SCIENCE OF GOD AND SCIENCE OF NATURE AS SIBLINGS
The delineation of the Greek theology as an επιστήμη, as a specific type of Wissenschaft, automatically made all other sciences—επιστήμες—its intellectual siblings, the natural sciences included. However, this approach did not exhaust the ways that Greek theologians discussed the natural sciences. The natural sciences and mathematics professors formed a very small faculty under the aegis of the School of Philosophy, and the Greek scientists were even rarer than the Greek theologians. During its founding, the University of Athens had five people teaching mathematics and natural sciences. It was only after the 1860s that the number of scientists became larger. The first natural sciences graduate from the University of Athens appeared in 1865 and the second a decade later (Stefanidis , 4–22). At any given time, less than 30 people in the whole of Greece could call themselves scientists (Tampakis ). Moreover, the role and function of the Greek scientist changed over the span of the nineteenth century, as did the role of the University itself. In that shifting milieu, Greek theologians negotiated their discipline's relation to the natural sciences on their own terms. The first and most enduring attitude toward the natural sciences was one of brotherly camaraderie. Greek scientists were fellow experts, working under the same institutional aegis and worthy of the respect due to their discipline. The natural sciences were a vital and important part of a university education. As such, theologians and clergy should be familiar with them. Once again, Apostolides sets the tone early on, by saying that theology benefits from its practitioners studying nature, because this augments the powers of the heart and of the mind and reveals God in his works. Secular education and Orthodox faith are natural allies, both striving to find truth. In a convoluting lyrical passage he writes,
Because concentrating the mind, through science, toward the wonderful structure of the created, in their connection and strengths, in their closure and value, to the proper understanding of the infinite size of the universe and the exact exploration of the unchanging regularity of its movements, the quiet contemplation of its unalterable laws, which the whole of nature guards, the observation of the natural causes and the strange phenomena and the various valuable discoveries made by the high mind of Newton and Euler and the other great men, have greatly benefited religion, by arming men against the treachery of the senses, by battling superstition and by revealing the frauds perpetuated by impostors. (Apostolides , 11–12, 14)

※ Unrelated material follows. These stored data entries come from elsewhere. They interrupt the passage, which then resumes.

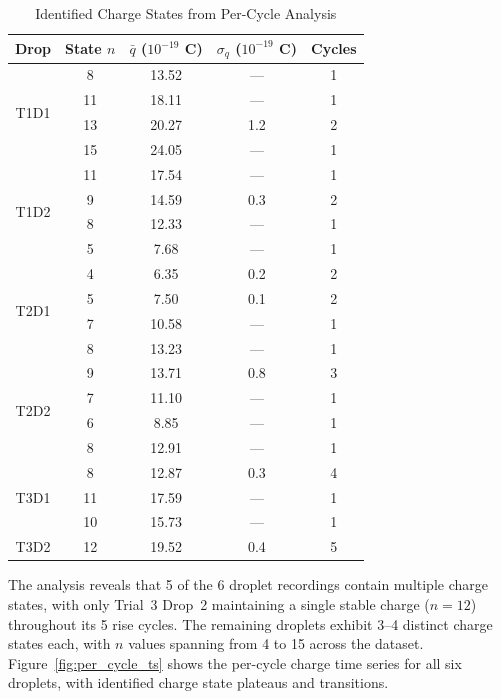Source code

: \documentclass[11pt]{article}
\begin{document}
\begin{table}[h!]
    \centering
    \caption{Identified Charge States from Per-Cycle Analysis}
    \vspace{0.1in}
    \begin{tabular}{|c|c|c|c|c|}
    \hline
    \textbf{Drop} & \textbf{State $n$} & \textbf{$\bar{q}$ ($10^{-19}$ C)} & \textbf{$\sigma_q$ ($10^{-19}$ C)} & \textbf{Cycles} \\
    \hline
    \multirow{4}{*}{T1D1} & 8 & 13.52 & --- & 1 \\
     & 11 & 18.11 & --- & 1 \\
     & 13 & 20.27 & 1.2 & 2 \\
     & 15 & 24.05 & --- & 1 \\
    \hline
    \multirow{4}{*}{T1D2} & 11 & 17.54 & --- & 1 \\
     & 9 & 14.59 & 0.3 & 2 \\
     & 8 & 12.33 & --- & 1 \\
     & 5 & 7.68 & --- & 1 \\
    \hline
    \multirow{4}{*}{T2D1} & 4 & 6.35 & 0.2 & 2 \\
     & 5 & 7.50 & 0.1 & 2 \\
     & 7 & 10.58 & --- & 1 \\
     & 8 & 13.23 & --- & 1 \\
    \hline
    \multirow{4}{*}{T2D2} & 9 & 13.71 & 0.8 & 3 \\
     & 7 & 11.10 & --- & 1 \\
     & 6 & 8.85 & --- & 1 \\
     & 8 & 12.91 & --- & 1 \\
    \hline
    \multirow{3}{*}{T3D1} & 8 & 12.87 & 0.3 & 4 \\
     & 11 & 17.59 & --- & 1 \\
     & 10 & 15.73 & --- & 1 \\
    \hline
    T3D2 & 12 & 19.52 & 0.4 & 5 \\
    \hline
    \end{tabular}
\end{table}

The analysis reveals that 5 of the 6 droplet recordings contain multiple charge states, with only Trial~3 Drop~2 maintaining a single stable charge ($n = 12$) throughout its 5 rise cycles. The remaining droplets exhibit 3--4 distinct charge states each, with $n$ values spanning from 4 to 15 across the dataset. Figure~\ref{fig:per_cycle_ts} shows the per-cycle charge time series for all six droplets, with identified charge state plateaus and transitions.
\end{document}
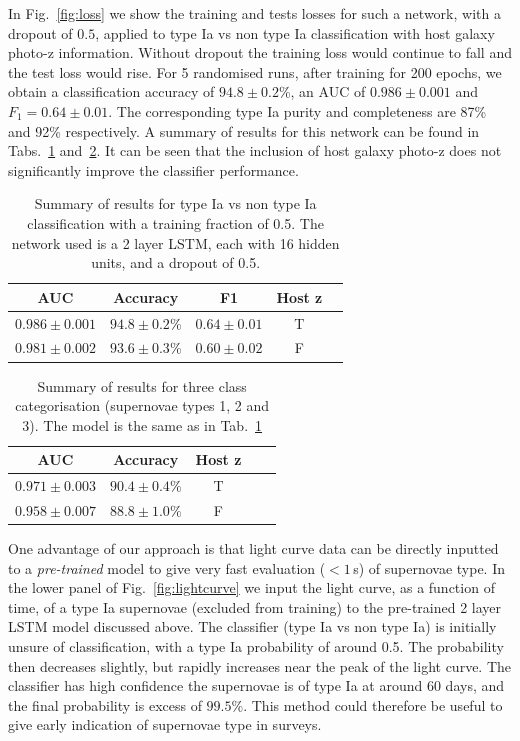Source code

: \documentclass[nofootinbib,amsmath,amssymb,10pt,eqsecnum, twocolumn]{revtex4-1}
\begin{document}
In Fig.~\ref{fig:loss} we show the training and tests losses for such a network, with a dropout of $0.5$, applied to type Ia vs non type Ia classification with host galaxy photo-z information. Without dropout the training loss would continue to fall and the test loss would rise. For 5 randomised runs, after training for  200 epochs, we obtain a classification accuracy of $94.8 \pm 0.2$\%, an AUC of $0.986 \pm 0.001$ and $F_1 = 0.64 \pm 0.01$. The corresponding type Ia purity and completeness are 87\% and 92\% respectively. A summary of results for this network can be found in Tabs.~\ref{tab:05_SN1a} and~\ref{tab:05_123}. It can be seen that the inclusion of host galaxy photo-z does not significantly improve the classifier performance.  

\begin{table}[t!]
\begin{tabular}{|c | c | c | c | c |} \hline 
AUC & Accuracy & F1 & Host z \\ \hline 
$ 0.986 \pm  0.001$ &  $  94.8 \pm 0.2\% $ & $  0.64 \pm 0.01  $ & T  \\
$ 0.981 \pm  0.002$ &  $  93.6 \pm 0.3\% $ & $  0.60 \pm 0.02  $ & F  \\ \hline
\end{tabular}
\caption{\label{tab:05_SN1a} Summary of results for  type Ia vs non type Ia classification with a training fraction of 0.5. The network used is a 2 layer LSTM, each with 16 hidden units, and a dropout of 0.5.}
\end{table}

\begin{table}[t!]
\begin{tabular}{|c | c | c | c | c |} \hline 
AUC & Accuracy & Host z  \\ \hline 
$ 0.971  \pm 0.003 $ &  $  90.4  \pm 0.4 \% $ & T  \\
$ 0.958 \pm  0.007 $ &  $   88.8 \pm 1.0 \% $ & F \\ \hline
\end{tabular}
\caption{\label{tab:05_123} Summary of results for three class categorisation (supernovae types 1, 2 and 3). The model is the same as in Tab.~\ref{tab:05_SN1a}}
\end{table}

One advantage of our approach is that light curve data can be directly inputted to a {\em pre-trained} model to give very fast evaluation ($<1\,$s) of supernovae type. In the lower panel of Fig.~\ref{fig:lightcurve} we input the light curve, as a function of time, of a type Ia supernovae (excluded from training) to the pre-trained 2 layer LSTM model discussed above. The classifier (type Ia vs non type Ia) is initially unsure of classification, with a type Ia probability of around 0.5. The probability then decreases slightly, but rapidly increases near the peak of the light curve. The classifier has high confidence the supernovae is of type Ia at around 60 days, and the final probability is excess of $99.5\%$.  This method could therefore be useful to give early indication of supernovae type in  surveys.
\end{document}
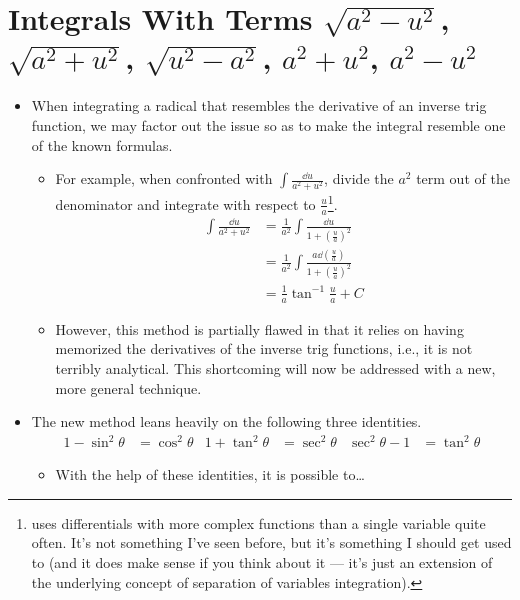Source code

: \documentclass[../main.tex]{subfiles}
\begin{document}
\section{Integrals With Terms \texorpdfstring{$\sqrt{a^2-u^2}$}{TEXT}, \texorpdfstring{$\sqrt{a^2+u^2}$}{TEXT}, \texorpdfstring{$\sqrt{u^2-a^2}$}{TEXT}, \texorpdfstring{$a^2+u^2$}{TEXT}, \texorpdfstring{$a^2-u^2$}{TEXT}}
\begin{itemize}
    \item When integrating a radical that resembles the derivative of an inverse trig function, we may factor out the issue so as to make the integral resemble one of the known formulas.
    \begin{itemize}
        \item For example, when confronted with $\int\frac{\dd u}{a^2+u^2}$, divide the $a^2$ term out of the denominator and integrate with respect to $\frac{u}{a}$\footnote{\textcite{bib:Thomas} uses differentials with more complex functions than a single variable quite often. It's not something I've seen before, but it's something I should get used to (and it does make sense if you think about it --- it's just an extension of the underlying concept of separation of variables integration).}.
        \begin{align*}
            \int\frac{\dd u}{a^2+u^2} &= \frac{1}{a^2}\int\frac{\dd u}{1+\left( \frac{u}{a} \right)^2}\\
            &= \frac{1}{a^2}\int\frac{a\dd{\left( \frac{u}{a} \right)}}{1+\left( \frac{u}{a} \right)^2}\\
            &= \frac{1}{a}\tan^{-1}\frac{u}{a}+C
        \end{align*}
        \item However, this method is partially flawed in that it relies on having memorized the derivatives of the inverse trig functions, i.e., it is not terribly analytical. This shortcoming will now be addressed with a new, more general technique.
    \end{itemize}
    \item The new method leans heavily on the following three identities.
    \begin{align*}
        1-\sin^2\theta &= \cos^2\theta&
        1+\tan^2\theta &= \sec^2\theta&
        \sec^2\theta-1 &= \tan^2\theta
    \end{align*}
    \begin{itemize}
        \item With the help of these identities, it is possible to\dots
        \begin{enumerate}

\end{enumerate}
\end{itemize}
\end{itemize}
\end{document}
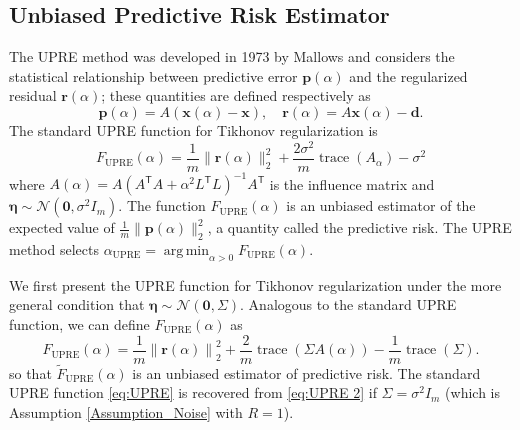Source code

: \documentclass[12pt]{article}
\newcommand{\mA}{m}	%
\newcommand{\dVec}{\mathbf{d}}	%
\newcommand{\pVec}{\mathbf{p}}	%
\newcommand{\rVec}{\mathbf{r}}	%
\newcommand{\xVec}{\mathbf{x}}	%
\newcommand{\trans}[1]{{#1}^\mathsf{T}}	%
\DeclareMathOperator{\trace}{trace}		%
\newcommand{\regparam}{\alpha}  %
\newcommand{\xReg}{\xVec(\regparam)}	%
\newcommand{\xSol}{\xVec}	%
\DeclareMathOperator*{\argmin}{arg\,min}
\newcommand{\noise}{\eta}	%
\newcommand{\noiseSD}{\sigma}	%
\newcommand{\noiseVec}{\bm{\noise}}	%
\newcommand{\A}{A(\regparam)}	%
\newcommand{\U}{F_{\text{UPRE}}}	%
\newcommand{\UBig}{\widetilde{F}_{\text{UPRE}}}	%
\begin{document}
\subsection{Unbiased Predictive Risk Estimator} \label{sec:UPRE}
The UPRE method was developed in 1973 by Mallows and considers the statistical relationship between predictive error $\pVec(\regparam)$ and the regularized residual $\rVec(\regparam)$; these quantities are defined respectively as
\begin{equation}
\label{eq:Predictive Error and Regularized Residual}
\pVec(\regparam) = A(\xReg - \xSol), \quad \rVec(\regparam) = A\xReg - \dVec.
\end{equation}
The standard UPRE function for Tikhonov regularization is
\begin{equation}
\label{eq:UPRE}
\U(\alpha) = \frac{1}{\mA}\|\rVec(\regparam)\|_2^2 + \frac{2\noiseSD^2}{\mA}\trace(A_\regparam) - \noiseSD^2
\end{equation}
where $\A = A(\trans{A}A + \regparam^2\trans{L}L)^{-1}\trans{A}$ is the influence matrix and $\noiseVec \sim \mathcal{N}(\bm{0},\noiseSD^2 I_{\mA})$. The function $\U(\regparam)$ is an unbiased estimator of the expected value of $\frac{1}{\mA}\|\pVec(\regparam)\|_2^2$, a quantity called the predictive risk. The UPRE method selects $\regparam_{\textrm{UPRE}} = \argmin_{\regparam > 0} \U(\regparam)$. \par
We first present the UPRE function for Tikhonov regularization under the more general condition that $\noiseVec \sim \mathcal{N}(\bm{0},\Sigma)$. Analogous to the standard UPRE function, we can define $\U(\regparam)$ as
\begin{equation}
\label{eq:UPRE 2}
\U(\regparam) = \frac{1}{\mA}\left\|\rVec(\regparam)\right\|_2^2 + \frac{2}{\mA}\trace\left(\Sigma\A\right) - \frac{1}{\mA}\trace\left(\Sigma\right).
\end{equation}
so that $\UBig(\regparam)$ is an unbiased estimator of predictive risk. The standard UPRE function \eqref{eq:UPRE} is recovered from \eqref{eq:UPRE 2} if $\Sigma = \noiseSD^2 I_{\mA}$ (which is Assumption \ref{Assumption_Noise} with $R = 1$).
\end{document}
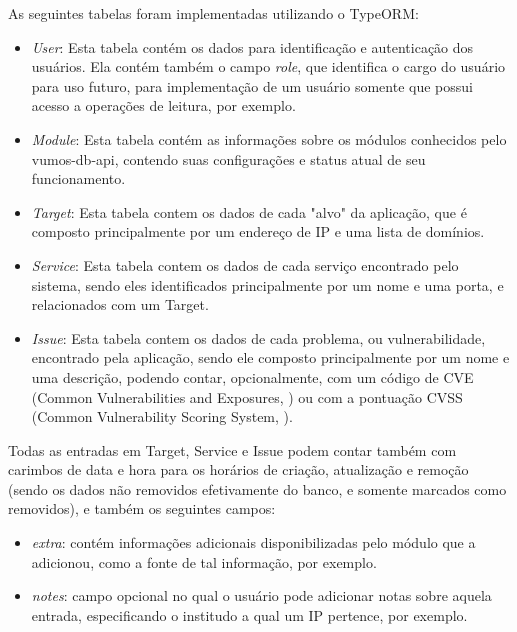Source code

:    As seguintes tabelas foram implementadas utilizando o TypeORM:
    \begin{itemize}
        \item \emph{User}: Esta tabela contém os dados para identificação e autenticação dos usuários. Ela contém também o campo \textit{role}, que identifica o cargo do usuário para uso futuro, para implementação de um usuário somente que possui acesso a operações de leitura, por exemplo.
        
        \item \emph{Module}: Esta tabela contém as informações sobre os módulos conhecidos pelo vumos-db-api, contendo suas configurações e status atual de seu funcionamento.
        
        \item \emph{Target}: Esta tabela contem os dados de cada "alvo" da aplicação, que é composto principalmente por um endereço de IP e uma lista de domínios.
        
        \item \emph{Service}: Esta tabela contem os dados de cada serviço encontrado pelo sistema, sendo eles identificados principalmente por um nome e uma porta, e relacionados com um Target.
        
        \item \emph{Issue}: Esta tabela contem os dados de cada problema, ou vulnerabilidade, encontrado pela aplicação, sendo ele composto principalmente por um nome e uma descrição, podendo contar, opcionalmente, com um código de CVE (Common Vulnerabilities and Exposures, \cite{mell2002use}) ou com a pontuação CVSS (Common Vulnerability Scoring System, \cite{scarfone2009analysis}).
    \end{itemize}
    
    Todas as entradas em Target, Service e Issue podem contar também com carimbos de data e hora para os horários de criação, atualização e remoção (sendo os dados não removidos efetivamente do banco, e somente marcados como removidos), e também os seguintes campos: 
    \begin{itemize}
        \item \emph{extra}: contém informações adicionais disponibilizadas pelo módulo que a adicionou, como a fonte de tal informação, por exemplo.
        \item \emph{notes}: campo opcional no qual o usuário pode adicionar notas sobre aquela entrada, especificando o institudo a qual um IP pertence, por exemplo.
    \end{itemize}
    

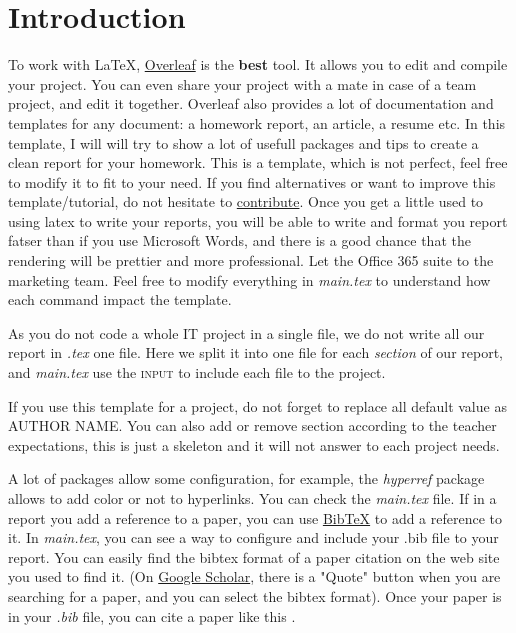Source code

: \section{Introduction}\label{sec:intro}
To work with \LaTeX, \href{https://fr.overleaf.com/}{Overleaf} is the \textbf{best} tool. It allows you to edit and compile your project. You can even share your project with a mate in case of a team project, and edit it together. Overleaf also provides a lot of documentation and templates for any document: a homework report, an article, a resume etc.
In this template, I will will try to show  a lot of usefull packages and tips to create a clean report for your homework. This is a template, which is not perfect, feel free to modify it to fit to your need. If you find alternatives or want to improve this template/tutorial, do not hesitate to \href{https://github.com/ElouanV/ease-sciag}{contribute}. Once you get a little used to using latex to write your reports, you will be able to write and format you report fatser than if you use Microsoft Words, and there is a good chance that the rendering will be prettier and more professional. Let the Office 365 suite to the marketing team.
Feel free to modify everything in \textit{main.tex} to understand how each command impact the template.

As you do not code a whole IT project in a single file, we do not write all our report in \textit{.tex} one file. Here we split it into one file for each \textit{section} of our report, and \textit{main.tex} use the \textsc{input} to include each file to the project.

If you use this template for a project, do not forget to replace all default value as \textsc{AUTHOR NAME}. You can also add or remove section according to the teacher expectations, this is just a skeleton and it will not answer to each project needs.

A lot of packages allow some configuration, for example, the \textit{hyperref} package allows to add color or not to hyperlinks. You can check the \textit{main.tex} file.
If in  a report you add a reference to a paper, you can use \href{https://fr.overleaf.com/learn/latex/Bibliography_management_with_bibtex}{BibTeX} to add a reference to it. In \textit{main.tex}, you can see a way to configure and include your .bib file to your report. You can easily find the bibtex format of a paper citation on the web site you used to find it. (On \href{https://scholar.google.com/}{Google Scholar}, there is a "Quote" button when you are searching for a paper, and you can select the bibtex format). Once your paper is in your \textit{.bib} file, you can cite a paper like this \cite{zhang2022explaining}.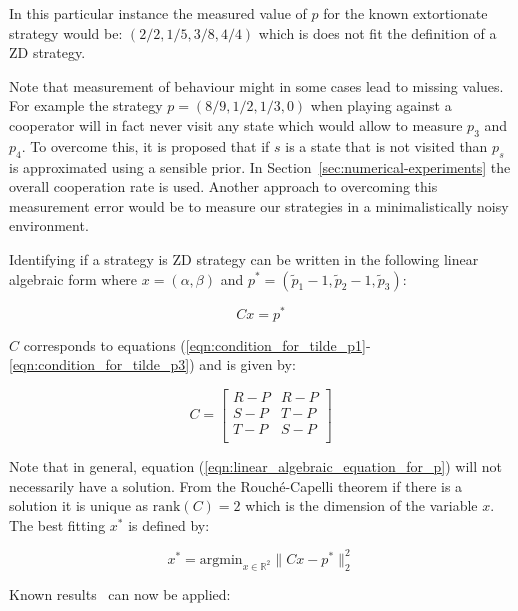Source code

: \documentclass[a4paper]{article}
\begin{document}
In this particular instance the measured value of \(p\) for the known
extortionate strategy would be: \((2/2, 1/5, 3/8, 4/4)\) which is does not fit
the definition of a ZD strategy.

Note that measurement of behaviour might in some cases lead to missing values.
For example the strategy \(p=(8 / 9, 1 / 2, 1 / 3, 0)\) when playing against a
cooperator will in fact never visit any state which would allow to measure
\(p_3\) and \(p_4\). To overcome this, it is proposed that if \(s\) is a state
that is not visited than \(p_s\) is approximated using a sensible prior. In
Section~\ref{sec:numerical-experiments} the overall cooperation rate is used.
Another approach to overcoming this measurement error would be to measure our
strategies in a minimalistically noisy environment.

Identifying if a strategy is ZD strategy can be written in the following linear
algebraic form where \(x=(\alpha, \beta)\) and \(p^*=(\tilde p_1 - 1, \tilde p_2
- 1, \tilde p_3)\):

\begin{equation}\label{eqn:linear_algebraic_equation_for_p}
    Cx= p^*
\end{equation}

\(C\) corresponds to equations
(\ref{eqn:condition_for_tilde_p1}-\ref{eqn:condition_for_tilde_p3}) and is
given by:

\begin{equation}\label{eqn:definition_of_C}
    C =
    \begin{bmatrix}
        R - P & R- P \\
        S - P & T- P \\
        T - P & S- P \\
    \end{bmatrix}
\end{equation}

Note that in general, equation (\ref{eqn:linear_algebraic_equation_for_p}) will
not necessarily have a solution. From the Rouch\'{e}-Capelli theorem if there is
a solution it is unique as \(\text{rank}(C)=2\) which is the dimension of the
variable \(x\). The best fitting \(x^*\) is defined by:

\begin{equation}\label{eqn:x_star}
    x^* = \text{argmin}_{x\in\mathbb{R}^2}\|C x- p^*\|_2^2
\end{equation}

Known results~\cite{kutner2004applied, rao1973linear, wakefield2013bayesian} can
now be applied:
\end{document}
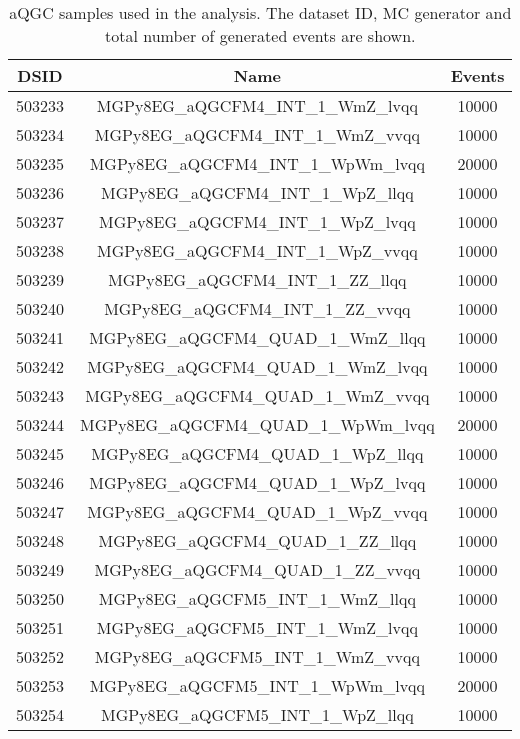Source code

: \begin{table}[!htbp]
\begin{center}
\small
\caption{
aQGC samples used in the analysis. The dataset ID, MC generator and total number of generated events are shown.
}
\begin{tabular}{c|c|c}
\hline

\hline
DSID & Name & Events  \\
\hline

503233 & MGPy8EG\_aQGCFM4\_INT\_1\_WmZ\_lvqq     & 10000 \\
503234 & MGPy8EG\_aQGCFM4\_INT\_1\_WmZ\_vvqq     & 10000 \\
503235 & MGPy8EG\_aQGCFM4\_INT\_1\_WpWm\_lvqq    & 20000 \\
503236 & MGPy8EG\_aQGCFM4\_INT\_1\_WpZ\_llqq     & 10000 \\
503237 & MGPy8EG\_aQGCFM4\_INT\_1\_WpZ\_lvqq     & 10000 \\
503238 & MGPy8EG\_aQGCFM4\_INT\_1\_WpZ\_vvqq     & 10000 \\
503239 & MGPy8EG\_aQGCFM4\_INT\_1\_ZZ\_llqq      & 10000 \\
503240 & MGPy8EG\_aQGCFM4\_INT\_1\_ZZ\_vvqq      & 10000 \\
503241 & MGPy8EG\_aQGCFM4\_QUAD\_1\_WmZ\_llqq    & 10000 \\
503242 & MGPy8EG\_aQGCFM4\_QUAD\_1\_WmZ\_lvqq    & 10000 \\
503243 & MGPy8EG\_aQGCFM4\_QUAD\_1\_WmZ\_vvqq    & 10000 \\
503244 & MGPy8EG\_aQGCFM4\_QUAD\_1\_WpWm\_lvqq   & 20000 \\
503245 & MGPy8EG\_aQGCFM4\_QUAD\_1\_WpZ\_llqq    & 10000 \\
503246 & MGPy8EG\_aQGCFM4\_QUAD\_1\_WpZ\_lvqq    & 10000 \\
503247 & MGPy8EG\_aQGCFM4\_QUAD\_1\_WpZ\_vvqq    & 10000 \\
503248 & MGPy8EG\_aQGCFM4\_QUAD\_1\_ZZ\_llqq     & 10000 \\
503249 & MGPy8EG\_aQGCFM4\_QUAD\_1\_ZZ\_vvqq     & 10000 \\
503250 & MGPy8EG\_aQGCFM5\_INT\_1\_WmZ\_llqq     & 10000 \\
503251 & MGPy8EG\_aQGCFM5\_INT\_1\_WmZ\_lvqq     & 10000 \\
503252 & MGPy8EG\_aQGCFM5\_INT\_1\_WmZ\_vvqq     & 10000 \\
503253 & MGPy8EG\_aQGCFM5\_INT\_1\_WpWm\_lvqq    & 20000 \\
503254 & MGPy8EG\_aQGCFM5\_INT\_1\_WpZ\_llqq     & 10000 \\

\end{tabular}
\end{center}
\end{table}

His colleague Konstantinos Kontogonis (1812–1878), who single‐handedly taught most of the theological courses for many years, agreed in his provostial address in 1854 that all students, including those of theology, should be educated in general courses especially “those that wonderfully develop and sharpen the mind and the morals, such as Mathematics, the Natural Sciences and History” (Kontogonis , 15). Panagiotis Pavlides (1837–1894), the Chair of Church History and Old Testament, declared in his 1872 speech for the Three Holy Hierarchs feast, that science and religion are siblings, spreading from the same root of heavenly wisdom, and that science is the little brother of faith (Pavlides , 13–14). On the same occasion, four years later, Zikos Rossis (1838–1933), Professor of Dogmatics and Ethics, would say that all sciences are siblings, and none should consider itself greater than the others. Even Spiridon Sougras, who was the first lecturer in Apologetics in 1877, in his polemical 1885 book Brief Notes on Faith and Science wrote that
Christian faith inspires the belief that it rests in harmony with science if we then precisely understand the relation between science and faith in its objective sense, then we arrive at the point of philosophical inquiry that we are obliged to recognize the absolute necessity of combining the essence of Christianity with the true and safe results of science. (Sougras )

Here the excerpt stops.